What Works: Dan in Real Life is an excellent combination of comedic and dramatic components. Carell’s performance is terrific and he gets to show off his considerable talents, making the audience laugh and cry with his romantic and familial dilemmas. His interaction with his daughters is one of the best components of the film, especially his relationship to Cara, the adolescent middle-child played by Brittany Robertson. The two battle wits and nerves as Dan attempts to control Cara and keep her frozen in preteen innocence while Cara violates those controls as hormones kick in and she tries reach her first love (Felipe Dieppa). This relationship is able to alternate between drama and high comedy and ends up complementing the romantic relationship between Dan and Marie (Binoche). The romance between the adult characters is very good, and the tension between them is well scripted and staged, with the actors bringing the characters to life in ways that allow for laughs and for tears. There is also a less visible but equally notable performance in the film by Dane Cook as Dan’s brother and Marie’s boyfriend. Cook does not get as much screen time, but he is able to make the role into something and the script allows him more range in the role than this kind of story usually allows. That is indicative of what is extraordinary about Dan in Real Life; the film provides the audience with storylines and scenarios seen in other romantic comedies such as Wedding Crashers, but it allows the characters to break out of the molds usually seen in these films and delivers something fresh and authentic, if not entirely original.

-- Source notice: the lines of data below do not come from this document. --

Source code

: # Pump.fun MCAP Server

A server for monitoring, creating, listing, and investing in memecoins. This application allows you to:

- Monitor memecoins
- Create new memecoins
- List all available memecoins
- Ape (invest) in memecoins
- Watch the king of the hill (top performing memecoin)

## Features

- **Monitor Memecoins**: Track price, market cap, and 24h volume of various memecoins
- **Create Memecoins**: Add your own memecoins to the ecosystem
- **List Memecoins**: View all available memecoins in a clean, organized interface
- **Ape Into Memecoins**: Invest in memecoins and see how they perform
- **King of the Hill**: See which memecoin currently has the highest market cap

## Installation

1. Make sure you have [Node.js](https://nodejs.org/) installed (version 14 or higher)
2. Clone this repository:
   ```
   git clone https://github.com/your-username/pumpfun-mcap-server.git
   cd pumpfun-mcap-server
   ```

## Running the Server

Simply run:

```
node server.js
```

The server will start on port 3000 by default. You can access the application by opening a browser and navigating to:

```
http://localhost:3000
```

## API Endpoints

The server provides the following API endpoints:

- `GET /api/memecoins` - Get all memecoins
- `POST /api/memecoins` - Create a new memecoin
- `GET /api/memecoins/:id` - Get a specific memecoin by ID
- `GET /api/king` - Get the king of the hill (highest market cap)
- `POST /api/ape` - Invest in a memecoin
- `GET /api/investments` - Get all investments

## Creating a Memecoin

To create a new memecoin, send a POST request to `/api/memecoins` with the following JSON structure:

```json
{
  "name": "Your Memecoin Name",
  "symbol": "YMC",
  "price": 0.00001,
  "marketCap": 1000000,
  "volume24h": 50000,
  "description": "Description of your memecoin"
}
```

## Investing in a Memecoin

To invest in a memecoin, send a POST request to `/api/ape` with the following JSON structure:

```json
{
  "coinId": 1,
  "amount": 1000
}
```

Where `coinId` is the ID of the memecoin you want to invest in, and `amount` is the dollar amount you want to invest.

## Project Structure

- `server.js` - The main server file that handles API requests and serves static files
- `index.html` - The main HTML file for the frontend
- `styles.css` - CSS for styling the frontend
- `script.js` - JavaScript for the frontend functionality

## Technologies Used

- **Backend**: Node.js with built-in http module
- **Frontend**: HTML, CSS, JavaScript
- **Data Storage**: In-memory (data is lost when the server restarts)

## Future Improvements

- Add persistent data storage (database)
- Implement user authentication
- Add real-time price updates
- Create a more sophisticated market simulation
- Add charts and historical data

What Doesn’t: The one error of the film is in its Hollywood ending. Up until its final moments, Dan in Real Life does a wonderful job with the tone of the story, rotating physical comedy, ironic humor, and comedy of errors while maintaining a family drama that puts something at stake. The film’s conclusion is tarnished by a wrap up that is too tidy and incongruent with the rest the picture’s more complex portrayal of Dan’s family life and his romantic dilemma.
Bottom Line: Dan in Real Life is an excellent film. It is one of Carell’s best projects and it gives him a chance to really display his range in talent from physical comedy to outright drama. The rest of the cast also comes off well and the film ends up as one of the best romantic comedies in recent memory.